**WHAT IS BEING ASKED**
Please retype the records below exactly as they appear, but leave out the pictures.

Data records:

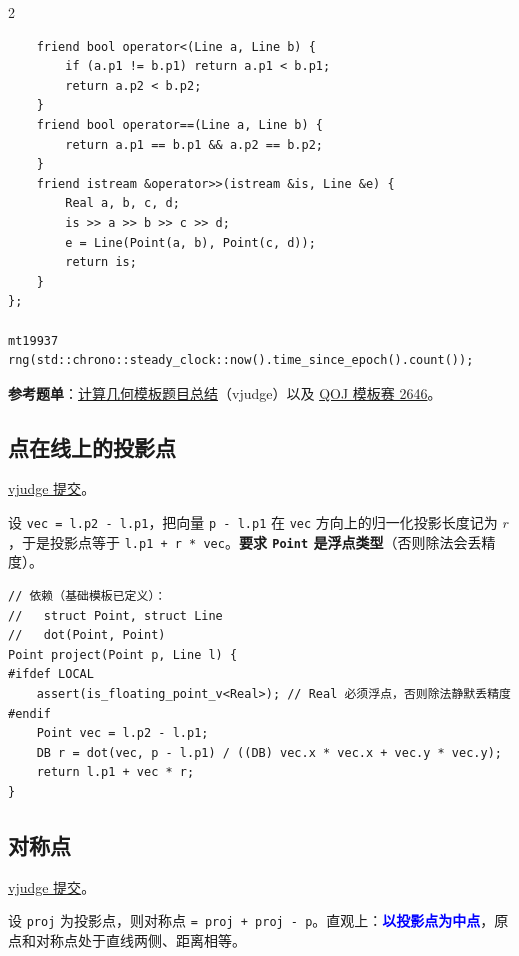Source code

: \begin{multicols*}{2}
\begin{verbatim}
	friend bool operator<(Line a, Line b) {
		if (a.p1 != b.p1) return a.p1 < b.p1;
		return a.p2 < b.p2;
	}
	friend bool operator==(Line a, Line b) {
		return a.p1 == b.p1 && a.p2 == b.p2;
	}
	friend istream &operator>>(istream &is, Line &e) {
		Real a, b, c, d;
		is >> a >> b >> c >> d;
		e = Line(Point(a, b), Point(c, d));
		return is;
	}
};

mt19937 rng(std::chrono::steady_clock::now().time_since_epoch().count());
		\end{verbatim}

		\textbf{参考题单}：\href{https://vjudge.net/article/12247}{计算几何模板题目总结}（vjudge）以及 \href{https://qoj.ac/contest/2646}{QOJ 模板赛 2646}。

		\subsection{点在线上的投影点}

		\href{https://vjudge.net/solution/64166651}{vjudge 提交}。

		设 \texttt{vec = l.p2 - l.p1}，把向量 \texttt{p - l.p1} 在 \texttt{vec} 方向上的归一化投影长度记为 $r$，于是投影点等于 \texttt{l.p1 + r * vec}。\textbf{要求 \texttt{Point} 是浮点类型}（否则除法会丢精度）。

		\begin{verbatim}
// 依赖（基础模板已定义）：
//   struct Point, struct Line
//   dot(Point, Point)
Point project(Point p, Line l) {
#ifdef LOCAL
	assert(is_floating_point_v<Real>); // Real 必须浮点，否则除法静默丢精度
#endif
	Point vec = l.p2 - l.p1;
	DB r = dot(vec, p - l.p1) / ((DB) vec.x * vec.x + vec.y * vec.y);
	return l.p1 + vec * r;
}
		\end{verbatim}

		\subsection{对称点}

		\href{https://vjudge.net/solution/64168723}{vjudge 提交}。

		设 \texttt{proj} 为投影点，则对称点 \texttt{= proj + proj - p}。直观上：\textcolor{blue}{\textbf{以投影点为中点}}，原点和对称点处于直线两侧、距离相等。


\end{multicols*}
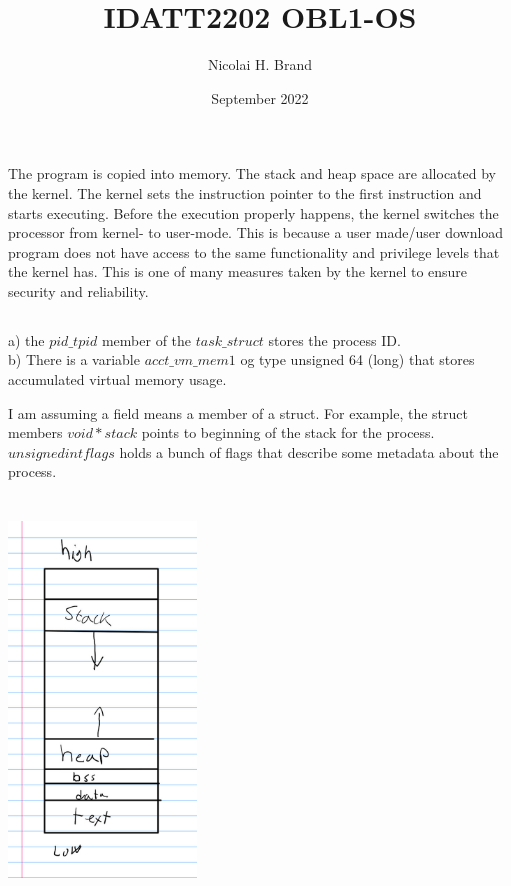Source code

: \documentclass{article}
\title{IDATT2202 OBL1-OS}
\author{Nicolai H. Brand}
\date{September 2022}
\begin{document}
\maketitle

\section{}
\subsection{}
    The program is copied into memory. The stack and heap space are allocated by the kernel. The kernel sets the instruction pointer to the first instruction and starts executing. Before the execution properly happens, the kernel switches the processor from kernel- to user-mode. This is because a user made/user download program does not have access to the same functionality and privilege levels that the kernel has. This is one of many measures taken by the kernel to ensure security and reliability. 

\subsection{}
    a) the $pid\_t pid$ member of the $task\_struct$ stores the process ID.\\
    b) There is a variable $acct\_vm\_mem1$ og type unsigned 64 (long) that stores accumulated virtual memory usage.
    
    I am assuming a field means a member of a struct. For example, the struct members $void *stack$ points to beginning of the stack for the process. $unsigned int flags$ holds a bunch of flags that describe some metadata about the process. 

\section{}
\subsection{}
\includegraphics[width=50mm,scale=0.5]{address_space.jpg}
\end{document}
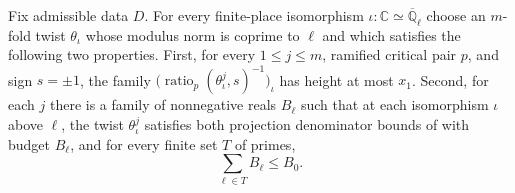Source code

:\begin{lemma}
\label{lem:c-regular-family}
\emitthmsource
Fix admissible data $D$. For every finite-place isomorphism $\iota:\mathbb C\simeq\overline{\mathbb Q}_\ell$ choose an $m$-fold twist $\theta_\iota$ whose modulus norm is coprime to $\ell$ and which satisfies the following two properties.
First, for every $1\le j\le m$, ramified critical pair $p$, and sign $s=\pm1$, the family $\bigl(\operatorname{ratio}_p(\theta_\iota^j,s)^{-1}\bigr)_\iota$ has height at most $x_1$.
Second, for each $j$ there is a family of nonnegative reals $B_\ell$ such that at each isomorphism $\iota$ above $\ell$, the twist $\theta_\iota^j$ satisfies both projection denominator bounds of  with budget $B_\ell$, and for every finite set $T$ of primes,
\[
 \sum_{\ell\in T}B_\ell
 \le B_0.
\]
\end{lemma}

**ANSWER TO THE PROBLEM**
Source code

: \begin{multicols*}{2}
\begin{verbatim}
	friend bool operator<(Line a, Line b) {
		if (a.p1 != b.p1) return a.p1 < b.p1;
		return a.p2 < b.p2;
	}
	friend bool operator==(Line a, Line b) {
		return a.p1 == b.p1 && a.p2 == b.p2;
	}
	friend istream &operator>>(istream &is, Line &e) {
		Real a, b, c, d;
		is >> a >> b >> c >> d;
		e = Line(Point(a, b), Point(c, d));
		return is;
	}
};

mt19937 rng(std::chrono::steady_clock::now().time_since_epoch().count());
		\end{verbatim}

		\textbf{参考题单}：\href{https://vjudge.net/article/12247}{计算几何模板题目总结}（vjudge）以及 \href{https://qoj.ac/contest/2646}{QOJ 模板赛 2646}。

		\subsection{点在线上的投影点}

		\href{https://vjudge.net/solution/64166651}{vjudge 提交}。

		设 \texttt{vec = l.p2 - l.p1}，把向量 \texttt{p - l.p1} 在 \texttt{vec} 方向上的归一化投影长度记为 $r$，于是投影点等于 \texttt{l.p1 + r * vec}。\textbf{要求 \texttt{Point} 是浮点类型}（否则除法会丢精度）。

		\begin{verbatim}
// 依赖（基础模板已定义）：
//   struct Point, struct Line
//   dot(Point, Point)
Point project(Point p, Line l) {
#ifdef LOCAL
	assert(is_floating_point_v<Real>); // Real 必须浮点，否则除法静默丢精度
#endif
	Point vec = l.p2 - l.p1;
	DB r = dot(vec, p - l.p1) / ((DB) vec.x * vec.x + vec.y * vec.y);
	return l.p1 + vec * r;
}
		\end{verbatim}

		\subsection{对称点}

		\href{https://vjudge.net/solution/64168723}{vjudge 提交}。

		设 \texttt{proj} 为投影点，则对称点 \texttt{= proj + proj - p}。直观上：\textcolor{blue}{\textbf{以投影点为中点}}，原点和对称点处于直线两侧、距离相等。


\end{multicols*}
Source code

: \documentclass{article}
\title{IDATT2202 OBL1-OS}
\author{Nicolai H. Brand}
\date{September 2022}
\begin{document}
\maketitle

\section{}
\subsection{}
    The program is copied into memory. The stack and heap space are allocated by the kernel. The kernel sets the instruction pointer to the first instruction and starts executing. Before the execution properly happens, the kernel switches the processor from kernel- to user-mode. This is because a user made/user download program does not have access to the same functionality and privilege levels that the kernel has. This is one of many measures taken by the kernel to ensure security and reliability. 

\subsection{}
    a) the $pid\_t pid$ member of the $task\_struct$ stores the process ID.\\
    b) There is a variable $acct\_vm\_mem1$ og type unsigned 64 (long) that stores accumulated virtual memory usage.
    
    I am assuming a field means a member of a struct. For example, the struct members $void *stack$ points to beginning of the stack for the process. $unsigned int flags$ holds a bunch of flags that describe some metadata about the process. 

\section{}
\subsection{}
\includegraphics[width=50mm,scale=0.5]{address_space.jpg}
\end{document}
Source code

:\begin{lemma}
\label{lem:c-regular-family}
\emitthmsource
Fix admissible data $D$. For every finite-place isomorphism $\iota:\mathbb C\simeq\overline{\mathbb Q}_\ell$ choose an $m$-fold twist $\theta_\iota$ whose modulus norm is coprime to $\ell$ and which satisfies the following two properties.
First, for every $1\le j\le m$, ramified critical pair $p$, and sign $s=\pm1$, the family $\bigl(\operatorname{ratio}_p(\theta_\iota^j,s)^{-1}\bigr)_\iota$ has height at most $x_1$.
Second, for each $j$ there is a family of nonnegative reals $B_\ell$ such that at each isomorphism $\iota$ above $\ell$, the twist $\theta_\iota^j$ satisfies both projection denominator bounds of  with budget $B_\ell$, and for every finite set $T$ of primes,
\[
 \sum_{\ell\in T}B_\ell
 \le B_0.
\]
\end{lemma}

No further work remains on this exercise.